Start of The data

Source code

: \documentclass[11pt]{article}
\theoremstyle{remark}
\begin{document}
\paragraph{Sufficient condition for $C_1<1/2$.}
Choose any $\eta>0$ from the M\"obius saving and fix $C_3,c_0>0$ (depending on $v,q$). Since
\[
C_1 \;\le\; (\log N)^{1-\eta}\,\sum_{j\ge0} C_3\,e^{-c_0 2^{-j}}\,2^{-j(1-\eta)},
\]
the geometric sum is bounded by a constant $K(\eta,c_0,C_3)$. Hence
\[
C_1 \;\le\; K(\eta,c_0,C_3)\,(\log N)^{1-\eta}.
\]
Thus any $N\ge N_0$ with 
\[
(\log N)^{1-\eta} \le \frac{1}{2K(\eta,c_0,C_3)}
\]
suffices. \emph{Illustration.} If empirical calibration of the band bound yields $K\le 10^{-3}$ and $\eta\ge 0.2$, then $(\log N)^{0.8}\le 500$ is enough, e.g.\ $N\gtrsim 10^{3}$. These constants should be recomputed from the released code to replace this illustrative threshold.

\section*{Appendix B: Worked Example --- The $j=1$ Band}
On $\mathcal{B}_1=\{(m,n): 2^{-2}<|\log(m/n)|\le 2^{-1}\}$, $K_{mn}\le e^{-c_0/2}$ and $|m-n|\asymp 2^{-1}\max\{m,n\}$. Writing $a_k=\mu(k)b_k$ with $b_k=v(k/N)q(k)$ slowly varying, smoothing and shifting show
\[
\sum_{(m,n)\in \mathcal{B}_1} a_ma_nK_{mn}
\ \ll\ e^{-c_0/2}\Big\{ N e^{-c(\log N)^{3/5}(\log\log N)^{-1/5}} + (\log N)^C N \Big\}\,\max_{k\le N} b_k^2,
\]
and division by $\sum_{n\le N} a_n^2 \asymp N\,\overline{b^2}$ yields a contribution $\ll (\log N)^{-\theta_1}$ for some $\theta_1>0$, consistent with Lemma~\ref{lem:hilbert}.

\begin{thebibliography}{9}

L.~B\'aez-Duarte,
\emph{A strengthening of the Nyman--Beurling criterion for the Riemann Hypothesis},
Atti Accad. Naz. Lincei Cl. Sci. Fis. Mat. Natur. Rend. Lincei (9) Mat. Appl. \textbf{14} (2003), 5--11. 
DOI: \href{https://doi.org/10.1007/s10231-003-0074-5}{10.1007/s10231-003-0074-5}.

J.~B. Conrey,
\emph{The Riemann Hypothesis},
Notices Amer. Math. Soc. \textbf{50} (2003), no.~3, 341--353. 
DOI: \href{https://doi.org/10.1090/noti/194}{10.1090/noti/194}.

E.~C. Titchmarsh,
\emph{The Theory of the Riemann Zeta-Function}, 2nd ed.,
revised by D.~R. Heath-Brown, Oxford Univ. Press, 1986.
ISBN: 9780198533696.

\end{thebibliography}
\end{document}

End of The data

What is expected:
For this exercise, please copy exactly the lines from the one holding "Theory of the" through the end of the records, the first and last included.

Reply:
\emph{The Theory of the Riemann Zeta-Function}, 2nd ed.,
revised by D.~R. Heath-Brown, Oxford Univ. Press, 1986.
ISBN: 9780198533696.

\end{thebibliography}
\end{document}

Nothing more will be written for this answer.